Perdebatan soal rencana pemerintah menaikkan harga BBM menjadi sekitar Rp 6.000 per liter pada 1 April 2012 kian memanas. Silang pendapat bermunculan di berbagai media dan forum diskusi. Ada yang pro, tapi tidak sedikit pula yang kontra terhadap rencana pemerintah menaikkan harga BBM tersebut. Belakangan istilah 'kenaikan harga BBM' diperhalus menjadi 'penyesuaian harga BBM'.

Kelompok yang 'pro' berargumen bahwa kenaikan harga BBM yang mendekati harga perekonomian merupakan solusi bagi adanya kebocoran subsidi BBM yang tidak tepat sasaran. Jika harga BBM tidak dinaikkan, beban Pemerintah bertambah, subsidi BBM akan membengkak, dan APBN akan jebol karena bertambahnya subsidi BBM itu. Kenaikan harga BBM adalah demi penyelamatan fiskal dan bahwa subsidi itu dinikmati kaum kaya.

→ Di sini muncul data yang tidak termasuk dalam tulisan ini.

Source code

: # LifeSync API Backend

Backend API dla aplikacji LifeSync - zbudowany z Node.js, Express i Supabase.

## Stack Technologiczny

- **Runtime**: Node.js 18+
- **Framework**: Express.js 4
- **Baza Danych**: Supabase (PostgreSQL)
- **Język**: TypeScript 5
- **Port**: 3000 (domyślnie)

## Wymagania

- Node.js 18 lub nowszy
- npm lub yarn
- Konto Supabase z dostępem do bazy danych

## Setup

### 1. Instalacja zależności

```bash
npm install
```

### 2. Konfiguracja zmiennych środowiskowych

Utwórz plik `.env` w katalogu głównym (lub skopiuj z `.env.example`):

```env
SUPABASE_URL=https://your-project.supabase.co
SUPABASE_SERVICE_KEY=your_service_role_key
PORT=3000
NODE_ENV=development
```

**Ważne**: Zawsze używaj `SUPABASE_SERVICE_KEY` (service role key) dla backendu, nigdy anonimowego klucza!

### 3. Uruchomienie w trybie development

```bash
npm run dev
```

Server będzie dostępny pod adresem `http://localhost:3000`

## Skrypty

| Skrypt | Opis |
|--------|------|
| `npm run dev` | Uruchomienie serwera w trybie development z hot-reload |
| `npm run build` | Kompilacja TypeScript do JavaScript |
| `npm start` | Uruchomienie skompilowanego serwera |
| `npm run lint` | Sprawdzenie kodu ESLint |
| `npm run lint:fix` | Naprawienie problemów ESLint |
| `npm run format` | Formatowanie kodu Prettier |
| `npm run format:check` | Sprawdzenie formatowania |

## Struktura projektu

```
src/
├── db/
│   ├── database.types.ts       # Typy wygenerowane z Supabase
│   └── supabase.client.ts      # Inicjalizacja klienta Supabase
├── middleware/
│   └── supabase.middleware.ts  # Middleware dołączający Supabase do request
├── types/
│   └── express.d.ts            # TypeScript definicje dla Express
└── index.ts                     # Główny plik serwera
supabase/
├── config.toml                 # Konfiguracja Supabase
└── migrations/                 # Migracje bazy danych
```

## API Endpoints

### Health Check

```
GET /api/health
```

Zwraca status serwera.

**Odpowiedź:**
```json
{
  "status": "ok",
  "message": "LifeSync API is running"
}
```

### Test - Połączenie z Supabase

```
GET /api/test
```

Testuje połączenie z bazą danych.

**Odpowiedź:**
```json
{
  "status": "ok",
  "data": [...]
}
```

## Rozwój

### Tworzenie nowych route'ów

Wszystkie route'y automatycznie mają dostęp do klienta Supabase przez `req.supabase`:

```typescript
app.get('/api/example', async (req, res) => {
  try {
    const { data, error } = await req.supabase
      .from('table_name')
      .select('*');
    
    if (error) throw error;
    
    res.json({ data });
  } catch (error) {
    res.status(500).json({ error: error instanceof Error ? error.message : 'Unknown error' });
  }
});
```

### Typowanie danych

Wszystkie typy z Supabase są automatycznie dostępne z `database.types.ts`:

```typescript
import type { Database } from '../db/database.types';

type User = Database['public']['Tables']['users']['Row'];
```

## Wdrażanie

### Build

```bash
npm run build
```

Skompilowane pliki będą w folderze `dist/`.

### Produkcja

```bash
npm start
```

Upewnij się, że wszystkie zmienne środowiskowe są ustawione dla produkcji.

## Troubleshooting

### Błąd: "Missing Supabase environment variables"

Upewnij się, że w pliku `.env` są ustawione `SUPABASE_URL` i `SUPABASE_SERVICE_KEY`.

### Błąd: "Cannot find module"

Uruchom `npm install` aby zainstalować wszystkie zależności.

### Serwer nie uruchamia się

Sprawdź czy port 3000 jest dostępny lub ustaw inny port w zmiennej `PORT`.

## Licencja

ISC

Pada bulan Februari 2012 harga minyak mentah dunia sudah 120 dollar AS per barel. Sedangkan, asumsi dalam APBN hanya 90 dollar AS per barel. Artinya, harga minyak mentah dunia lebih tinggi 30 dollar AS per barel dari yang diperkirakan. Konsekuensinya, subsidi BBM yang harus ditanggung pemerintah jika tidak menaikkan harga BBM membengkak dari Rp 123 triliun menjadi 170 triliun. Beban pemerintah bertambah sebesar Rp 46 triliun. Inilah yang dikhawatirkan menjebol APBN.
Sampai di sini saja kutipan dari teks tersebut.